A Purdue University researcher has found a sort of fountain of youth for tomatoes that extends their shelf life by about a week. Avtar Handa, a professor of horticulture, found that adding a yeast gene increases production of a compound that slows aging and delays microbial decay in tomatoes. Handa said the results likely would transfer to most fruits.
The tomato with increased spermidine (top) stays fresh longer than those that do not have an increased level of the natural organic compound.
Image credit: Purdue University photo/Avtar Handa
Avtar Handa, a professor of horticulture, found that adding a yeast gene increases production of a compound that slows aging and delays microbial decay in tomatoes. Handa said the results, published in the early online version of The Plant Journal, likely would transfer to most fruits.
"We can inhibit the aging of plants and extend the shelf life of fruits by an additional week for tomatoes," Handa said. "This is basic fundamental knowledge that can be applied to other fruits."
The organic compound spermidine is a polyamine and is found in all living cells. Polyamines' functions aren't yet fully understood. Handa and Autar Mattoo, a research plant physiologist with the U.S. Department of Agriculture's Agricultural Research Service and collaborator in the research, had shown earlier that polyamines such as spermidine and spermine enhance nutritional and processing quality of tomato fruits.
"At least a few hundred genes are influenced by polyamines, maybe more," Mattoo said. "We see that spermidine is important in reducing aging.
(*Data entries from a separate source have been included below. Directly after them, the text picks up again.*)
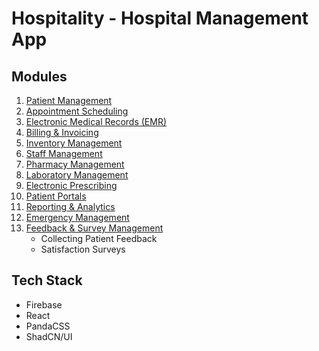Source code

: # Hospitality - Hospital Management App

## Modules
1. [Patient Management](/docs/patient.md)
1. [Appointment Scheduling](/docs/appointment.md)
1. [Electronic Medical Records (EMR)](/docs/emr.md)
1. [Billing & Invoicing](/docs/billing.md)
1. [Inventory Management](/docs/inventory.md)
1. [Staff Management](/docs/staff.md)
1. [Pharmacy Management](/docs/pharmacy.md)
1. [Laboratory Management](/docs/lab.md)
1. [Electronic Prescribing](/docs/prescription.md)
1. [Patient Portals](/docs/patient-portal.md)
1. [Reporting & Analytics](/docs/reports.md)
1. [Emergency Management](/docs/emergency.md)
1. [Feedback & Survey Management](/docs/feedback.md)
    - Collecting Patient Feedback
    - Satisfaction Surveys
## Tech Stack
- Firebase
- React
- PandaCSS
- ShadCN/UI
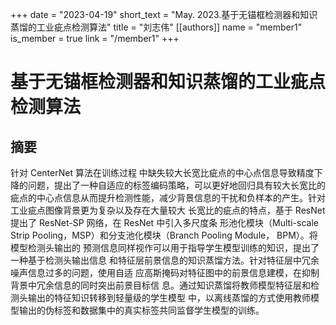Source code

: +++
date = "2023-04-19"
short_text = "May. 2023.基于无锚框检测器和知识蒸馏的工业疵点检测算法"
title = "刘志伟"
[[authors]]
    name = "member1"
    is_member = true
    link = "/member1"
+++



# 基于无锚框检测器和知识蒸馏的工业疵点检测算法

## 摘要

针对 CenterNet 算法在训练过程 中缺失较大长宽比疵点的中心点信息导致精度下降的问题，提出了一种自适应的标签编码策略，可以更好地回归具有较大长宽比的疵点的中心点信息从而提升检测性能，减少背景信息的干扰和负样本的产生。针对工业疵点图像背景更为复杂以及存在大量较大 长宽比的疵点的特点，基于 ResNet 提出了 ResNet-SP 网络，在 ResNet 中引入多尺度条 形池化模块（Multi-scale Strip Pooling，MSP）和分支池化模块（Branch Pooling Module， BPM）。将模型检测头输出的 预测信息同样视作可以用于指导学生模型训练的知识，提出了一种基于检测头输出信息 和特征层前景信息的知识蒸馏方法。针对特征层中冗余噪声信息过多的问题，使用自适 应高斯掩码对特征图中的前景信息建模，在抑制背景中冗余信息的同时突出前景目标信 息。通过知识蒸馏将教师模型特征层和检测头输出的特征知识转移到轻量级的学生模型 中，以离线蒸馏的方式使用教师模型输出的伪标签和数据集中的真实标签共同监督学生模型的训练。
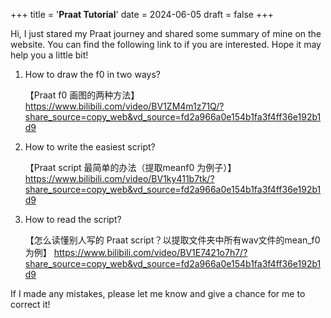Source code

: +++
title = '**Praat Tutorial**'
date = 2024-06-05
draft = false
+++




Hi, I just stared my Praat journey and shared some summary of mine on the website. You can find the following link to if you are interested. Hope it may help you a little bit!

1. How to draw the f0 in two ways?

   【Praat f0 画图的两种方法】 https://www.bilibili.com/video/BV1ZM4m1z71Q/?share_source=copy_web&vd_source=fd2a966a0e154b1fa3f4ff36e192b1d9

2. How to write the easiest script?

   【Praat script 最简单的办法（提取meanf0 为例子）】 https://www.bilibili.com/video/BV1ky411b7tk/?share_source=copy_web&vd_source=fd2a966a0e154b1fa3f4ff36e192b1d9

3. How to read the script?

   【怎么读懂别人写的 Praat script？以提取文件夹中所有wav文件的mean_f0为例】 https://www.bilibili.com/video/BV1E7421o7h7/?share_source=copy_web&vd_source=fd2a966a0e154b1fa3f4ff36e192b1d9



If I made any mistakes, please let me know and give a chance for me to correct it!


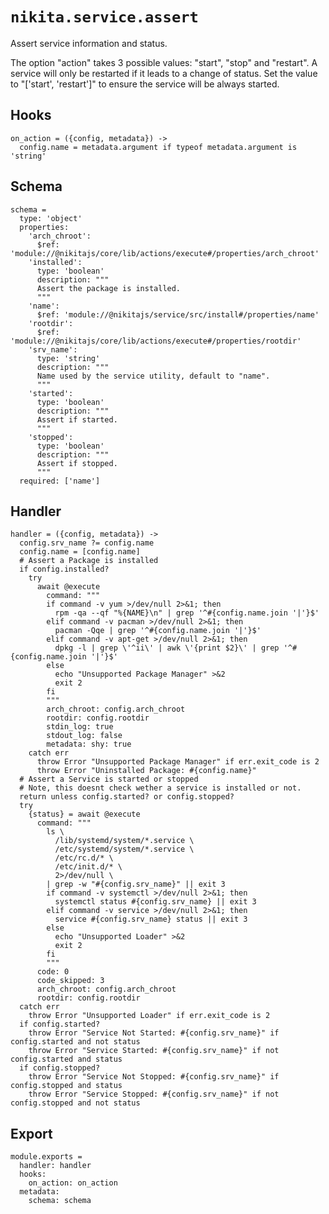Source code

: 
# `nikita.service.assert`

Assert service information and status.

The option "action" takes 3 possible values: "start", "stop" and "restart". A 
service will only be restarted if it leads to a change of status. Set the value 
to "['start', 'restart']" to ensure the service will be always started.

## Hooks

    on_action = ({config, metadata}) ->
      config.name = metadata.argument if typeof metadata.argument is 'string'

## Schema

    schema =
      type: 'object'
      properties:
        'arch_chroot':
          $ref: 'module://@nikitajs/core/lib/actions/execute#/properties/arch_chroot'
        'installed':
          type: 'boolean'
          description: """
          Assert the package is installed.
          """
        'name':
          $ref: 'module://@nikitajs/service/src/install#/properties/name'
        'rootdir':
          $ref: 'module://@nikitajs/core/lib/actions/execute#/properties/rootdir'
        'srv_name':
          type: 'string'
          description: """
          Name used by the service utility, default to "name".
          """
        'started':
          type: 'boolean'
          description: """
          Assert if started.
          """
        'stopped':
          type: 'boolean'
          description: """
          Assert if stopped.
          """
      required: ['name']

## Handler

    handler = ({config, metadata}) ->
      config.srv_name ?= config.name
      config.name = [config.name]
      # Assert a Package is installed
      if config.installed?
        try
          await @execute
            command: """
            if command -v yum >/dev/null 2>&1; then
              rpm -qa --qf "%{NAME}\n" | grep '^#{config.name.join '|'}$'
            elif command -v pacman >/dev/null 2>&1; then
              pacman -Qqe | grep '^#{config.name.join '|'}$'
            elif command -v apt-get >/dev/null 2>&1; then
              dpkg -l | grep \'^ii\' | awk \'{print $2}\' | grep '^#{config.name.join '|'}$'
            else
              echo "Unsupported Package Manager" >&2
              exit 2
            fi
            """
            arch_chroot: config.arch_chroot
            rootdir: config.rootdir
            stdin_log: true
            stdout_log: false
            metadata: shy: true
        catch err
          throw Error "Unsupported Package Manager" if err.exit_code is 2
          throw Error "Uninstalled Package: #{config.name}"
      # Assert a Service is started or stopped
      # Note, this doesnt check wether a service is installed or not.
      return unless config.started? or config.stopped?
      try
        {status} = await @execute
          command: """
            ls \
              /lib/systemd/system/*.service \
              /etc/systemd/system/*.service \
              /etc/rc.d/* \
              /etc/init.d/* \
              2>/dev/null \
            | grep -w "#{config.srv_name}" || exit 3
            if command -v systemctl >/dev/null 2>&1; then
              systemctl status #{config.srv_name} || exit 3
            elif command -v service >/dev/null 2>&1; then
              service #{config.srv_name} status || exit 3
            else
              echo "Unsupported Loader" >&2
              exit 2
            fi
            """
          code: 0
          code_skipped: 3
          arch_chroot: config.arch_chroot
          rootdir: config.rootdir
      catch err
        throw Error "Unsupported Loader" if err.exit_code is 2
      if config.started?
        throw Error "Service Not Started: #{config.srv_name}" if config.started and not status
        throw Error "Service Started: #{config.srv_name}" if not config.started and status
      if config.stopped?
        throw Error "Service Not Stopped: #{config.srv_name}" if config.stopped and status
        throw Error "Service Stopped: #{config.srv_name}" if not config.stopped and not status

## Export

    module.exports =
      handler: handler
      hooks:
        on_action: on_action
      metadata:
        schema: schema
It will be interesting to discover what other roles it can have."
Savithri Nambeesan, who was a graduate student in Handa's laboratory, introduced the yeast spermidine synthase gene, which led to increased production of spermidine in the tomatoes. Fully ripe tomatoes from those plants lasted about eight days longer before showing signs of shriveling compared with non-transgenic plants. Decay and rot symptoms associated with fungi were delayed by about three days.
"It increased the quality of the fruit," Handa said. "If a tomato goes to market, people won't buy it if it has started to shrivel. If we can stop that wrinkling, we can extend the market time of the fruit."
Mattoo said the finding could have implications for areas that don't often get fresh fruit.
"Shelf life is a major problem for any produce in the world, especially in countries such as in Southeast Asia and Africa that cannot afford controlled-environment storage," Mattoo said.
Handa said tomato growers and possibly other fruit growers could use the finding soon if they wanted through either transgenic plants or natural breeding methods.
"We can add this gene to the tomatoes or look at natural variation and select the cultivars that already have a high level of this gene's expression," Handa said.
Handa and Mattoo will continue to study polyamines to discover how they control biological functions in fruits.
The US-Israel Binational Agricultural Research and Development Fund, the USDA Initiative for Future Agricultural Food Systems, and the Purdue Research Foundation funded the research.